# Is this really it



## tommurphy (Apr 7, 2012)

No matter how much I talk to my wife about how I feel
and let her know that I should have been there during
The misscarage and how sorry I am for not seeing that I
Wasnt there enough emotionaly to help her get through it
She just says im rehashing everything I said before and she
Isnt going to change her mind about wanting a
Divorice. But I want to fight to keep us together I want to do 
Anything to save us to get us back to what we had when we first got
Married when we were happy but she says her mind
Is made up. Could this be it? What else can I do to save us?
To keep the one person that has ever understood me 
The woman I love with my whole hart and soul
_Posted via Mobile Device_


----------



## chozengrlc (Aug 5, 2009)

From personal experience I found out I had lost my baby at my 13 week ultrasound just 2 weeks ago. My husband couldn't have been more distant during that time. He finally explained to me that he goes on autopilot after feeling angry and considered divorce myself because of my frustration at his lack of care and concern. All you can do is apologize. If she doesn't want to talk about it, then don't talk about it. Everyone deals with pain differently. If she needs to walk away then I guess give her the moment to breathe and figure out what she really wants, all you can do if you love her is tell her so and be there for her despite her choices.


----------



## tommurphy (Apr 7, 2012)

I will always be there for her nomatter what happens
It just hurts to lose her and I never wanted this to happin
I should have talked to her and kept her close to me and 
And went through it together insted of alone and for that im sorry
_Posted via Mobile Device_


----------



## lenzi (Apr 10, 2012)

She had a miscarriage and you chose not to be there for her?

No matter how many times you apologize it doesn't change the fact that you chose not to be there. 

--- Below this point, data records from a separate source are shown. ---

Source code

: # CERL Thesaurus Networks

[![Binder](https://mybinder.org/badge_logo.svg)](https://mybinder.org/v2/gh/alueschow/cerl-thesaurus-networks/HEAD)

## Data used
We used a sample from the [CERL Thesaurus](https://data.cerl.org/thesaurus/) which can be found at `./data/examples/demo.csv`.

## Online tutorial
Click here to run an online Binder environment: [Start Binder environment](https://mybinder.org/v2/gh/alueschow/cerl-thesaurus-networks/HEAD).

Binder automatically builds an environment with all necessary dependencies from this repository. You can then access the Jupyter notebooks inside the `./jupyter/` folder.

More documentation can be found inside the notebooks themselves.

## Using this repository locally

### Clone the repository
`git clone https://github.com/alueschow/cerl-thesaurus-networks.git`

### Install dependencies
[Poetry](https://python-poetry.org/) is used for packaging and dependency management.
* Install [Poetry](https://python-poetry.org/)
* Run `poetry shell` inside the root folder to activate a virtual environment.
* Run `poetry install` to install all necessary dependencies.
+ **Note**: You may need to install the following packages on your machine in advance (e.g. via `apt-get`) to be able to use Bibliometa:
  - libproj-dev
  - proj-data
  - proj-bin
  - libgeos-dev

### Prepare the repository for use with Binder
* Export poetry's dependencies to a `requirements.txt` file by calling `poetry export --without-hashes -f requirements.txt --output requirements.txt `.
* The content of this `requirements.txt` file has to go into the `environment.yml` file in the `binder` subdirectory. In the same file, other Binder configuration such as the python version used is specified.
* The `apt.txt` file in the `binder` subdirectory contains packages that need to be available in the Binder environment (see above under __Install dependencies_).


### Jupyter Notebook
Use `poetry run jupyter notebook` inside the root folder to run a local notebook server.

The damage has been done and she's not going to forgive you just because you keep saying you are sorry. She wants the marriage to be over and you keep trying to save it even though it's not what she wants.

Stop making it about you all the time. That's why she wants out.

Do you understand this?


----------



## chozengrlc (Aug 5, 2009)

That is sad to think that it is over forever. There is always hope. Dont believe Lenzi. I had a miscarriage and I still very much love my husband despite his own habits of grief. Let her decide if love overcomes loss. If not...than you are still lucky to move on while young enough.. Everyone has to decide their own fate. Don't let this message bored decide your future. She needs comfort and friendship during this grieving time. You don't have to necessarily talk about the loss but be there as best as you can as a friend. You can never go wrong being supportive.


----------



## tommurphy (Apr 7, 2012)

she was at the doctors office for a ultrasound when it happend I wanted to be there not at work.we had no indications that anything was wrong I had taken her to the er the day before for spotting and her pregnancy hormones where still risingng not dropping I would have taken the suspension at work if I would have known
I wanted to be at the ultasound to see the baby but the er doctor told us everything was ok.I love my wife I didnt want her to go through it alone.
_Posted via Mobile Device_


----------



## lenzi (Apr 10, 2012)

If you didn't know it was going to happen and you would have risked being suspended for what was supposed to be a routine visit then you have nothing to be sorry for and either she's totally over reacting or she's using that as an excuse.


----------



## synthetic (Jan 5, 2012)

What exactly are you sorry for here?

How could you have known she was going to have a miscarriage? 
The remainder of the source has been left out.